La época tiene sus marcas en la realidad objetiva, en la naturaleza de las contradicciones y en las mentalidades. Todavía entonces, en los días de Céspedes, no se había definido el carácter imperialista de Estados Unidos.
Para entender lo que somos y de dónde venimos, resulta fundamental volver al discurso de Fidel con motivo del centenario de La Demajagua. Algunas cabezas calenturientas observaban con mirada crítica una guerra promovida por grandes terratenientes, muchos de ellos dueños de esclavos. Semejante lectura vulneraba los fundamentos históricos concretos al remitirse a las contradicciones clasistas en lo que habría de denominarse más tarde primer mundo. En Cuba, la clave del proceso ha estado siempre en la lucha por la liberación nacional. Es la esencia de un batallar que se ha librado en la confrontación política, con el empleo de las armas y pasa ahora por la solución de nuestros problemas económicos. A diferencia de Francisco Vicente Aguilera, Céspedes no era un poderoso terrateniente. Tenía unos pocos esclavos. La cifra carece de importancia. Lo fundamental consiste en haberles concedido la libertad y en haberlos invitado a unirse al ejército insurrecto. Fue un gesto simbólico que, a contrapelo del pensamiento dominante de la época, sentaba las bases de la unidad de la nación en lo más profundo de su ser. Desde esa perspectiva de análisis, ellos hubieran sido como nosotros.

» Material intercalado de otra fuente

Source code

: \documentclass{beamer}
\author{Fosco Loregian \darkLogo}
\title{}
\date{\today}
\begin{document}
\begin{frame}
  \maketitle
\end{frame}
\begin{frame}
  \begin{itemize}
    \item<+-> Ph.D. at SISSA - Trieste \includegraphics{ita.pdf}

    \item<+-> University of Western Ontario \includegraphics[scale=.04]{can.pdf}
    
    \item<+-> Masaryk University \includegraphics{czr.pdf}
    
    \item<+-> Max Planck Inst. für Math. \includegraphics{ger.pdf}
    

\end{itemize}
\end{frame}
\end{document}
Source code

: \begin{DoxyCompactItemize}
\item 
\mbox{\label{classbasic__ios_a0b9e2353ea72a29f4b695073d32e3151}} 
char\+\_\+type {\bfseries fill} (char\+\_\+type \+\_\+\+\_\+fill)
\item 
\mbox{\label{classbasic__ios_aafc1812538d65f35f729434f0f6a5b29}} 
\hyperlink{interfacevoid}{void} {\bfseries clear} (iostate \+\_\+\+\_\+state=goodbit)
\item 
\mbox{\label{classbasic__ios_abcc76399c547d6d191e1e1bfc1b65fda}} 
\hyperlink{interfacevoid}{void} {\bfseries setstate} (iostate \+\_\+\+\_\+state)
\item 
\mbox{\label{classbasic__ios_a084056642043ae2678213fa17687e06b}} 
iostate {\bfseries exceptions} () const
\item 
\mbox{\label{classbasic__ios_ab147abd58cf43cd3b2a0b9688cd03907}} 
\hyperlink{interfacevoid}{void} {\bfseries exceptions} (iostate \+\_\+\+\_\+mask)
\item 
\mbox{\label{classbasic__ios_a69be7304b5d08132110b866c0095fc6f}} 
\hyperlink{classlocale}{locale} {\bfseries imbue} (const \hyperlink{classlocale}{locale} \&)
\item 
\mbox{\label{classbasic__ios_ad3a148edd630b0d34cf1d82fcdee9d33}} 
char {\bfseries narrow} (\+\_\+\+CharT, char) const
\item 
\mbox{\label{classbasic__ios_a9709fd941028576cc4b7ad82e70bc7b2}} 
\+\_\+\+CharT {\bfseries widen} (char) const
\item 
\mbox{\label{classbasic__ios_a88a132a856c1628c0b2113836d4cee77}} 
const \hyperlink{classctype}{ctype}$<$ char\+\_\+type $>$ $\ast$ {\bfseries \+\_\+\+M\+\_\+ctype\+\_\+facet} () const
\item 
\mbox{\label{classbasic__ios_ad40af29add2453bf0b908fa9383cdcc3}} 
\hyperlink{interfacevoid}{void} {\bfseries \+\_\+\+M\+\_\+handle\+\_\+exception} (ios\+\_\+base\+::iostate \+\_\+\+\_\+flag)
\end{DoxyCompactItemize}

Para articular diseño estratégico y táctica, hay que partir del conocimiento de los factores complejos que intervienen en una realidad siempre cambiante. A lo largo de su vida, Fidel elaboró un método de análisis que le permitió afrontar, en cada instante, los desafíos de la complejidad. Esas herramientas procedían de la ciencia y de la historia. Del marxismo asimiló los fundamentos necesarios para desentrañar la naturaleza de las fuerzas en pugna tras la dominación imperial. Lo hizo siempre de manera creativa y antidogmática al no perder de vista las especificidades del mundo al que pertenecemos. Acribillados a preguntas desde el aquí y el ahora, los textos no se redujeron a letra muerta, ni tampoco a recetario de fácil aplicación. Devinieron fuente viva, útil y enriquecida por los desafíos de la contemporaneidad. A su lado estaba, no hay que olvidarlo, la presencia aleccionadora de José Martí, que siempre lo acompañó. Del Maestro pudo aprender, entre otras muchas cosas, las razones que vinculan nuestro destino al de América Latina. Para ella escribió también el Apóstol cuando advirtió con pasmosa lucidez acerca de los peligros latentes en la Conferencia Monetaria de Washington. Los conductores del proceso de transformación revolucionaria necesitan dominar el instrumental teórico con el propósito de ponerlo en función de la práctica en el terreno concreto de la política, asentada en el cuerpo viviente de la sociedad. Del ejercicio de la práctica reciben una permanente retroalimentación. Es referente indispensable, termómetro para valorar resultados, indicador para efectuar ajustes. De esa base se derivan los caminos para juntar voluntades aun en las circunstancias más difíciles. Ese llamado permanente a la unidad fue la lección aprendida de la experiencia de la Guerra de los 10 Años, primero por Martí y más tarde por Fidel, siempre cuidadoso restaurador de consensos. Así, junto a él, durante más de medio siglo, atravesamos la amenaza del exterminio en la Crisis de Octubre y las consecuencias del derrumbe del socialismo europeo.